> [Aim of the task]
Return every line in the entries below where the word "number" shows up.

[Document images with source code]
═══

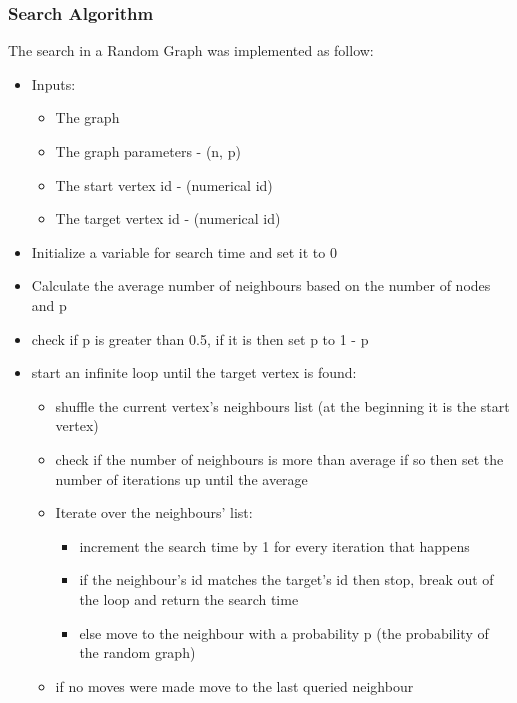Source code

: \documentclass[11pt,a4paper,notitlepage]{article}
\begin{document}
\subsubsection*{Search Algorithm}
The search in a Random Graph was implemented as follow:
\begin{itemize}
    \item Inputs:
    \begin{itemize}
        \item The graph
        \item The graph parameters - (n, p)
        \item The start vertex id - (numerical id)
        \item The target vertex id - (numerical id)
    \end{itemize}
    \item Initialize a variable for search time and set it to 0
    \item Calculate the average number of neighbours based on the number of nodes and p
    \item check if p is greater than 0.5, if it is then set p to 1 - p
    \item start an infinite loop until the target vertex is found:
    \begin{itemize}
        \item shuffle the current vertex's neighbours list (at the beginning it is the start vertex)
        \item check if the number of neighbours is more than average if so then set the number of iterations up until the average
        \item Iterate over the neighbours' list:
        \begin{itemize}
            \item increment the search time by 1 for every iteration that happens
            \item if the neighbour's id matches the target's id then stop, break out of the loop and return the search time
            \item else move to the neighbour with a probability p (the probability of the random graph)
        \end{itemize}
        \item if no moves were made move to the last queried neighbour
    \end{itemize}
\end{itemize}
\end{document}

═══

> [Output for this task]
    \item Calculate the average number of neighbours based on the number of nodes and p
        \item check if the number of neighbours is more than average if so then set the number of iterations up until the average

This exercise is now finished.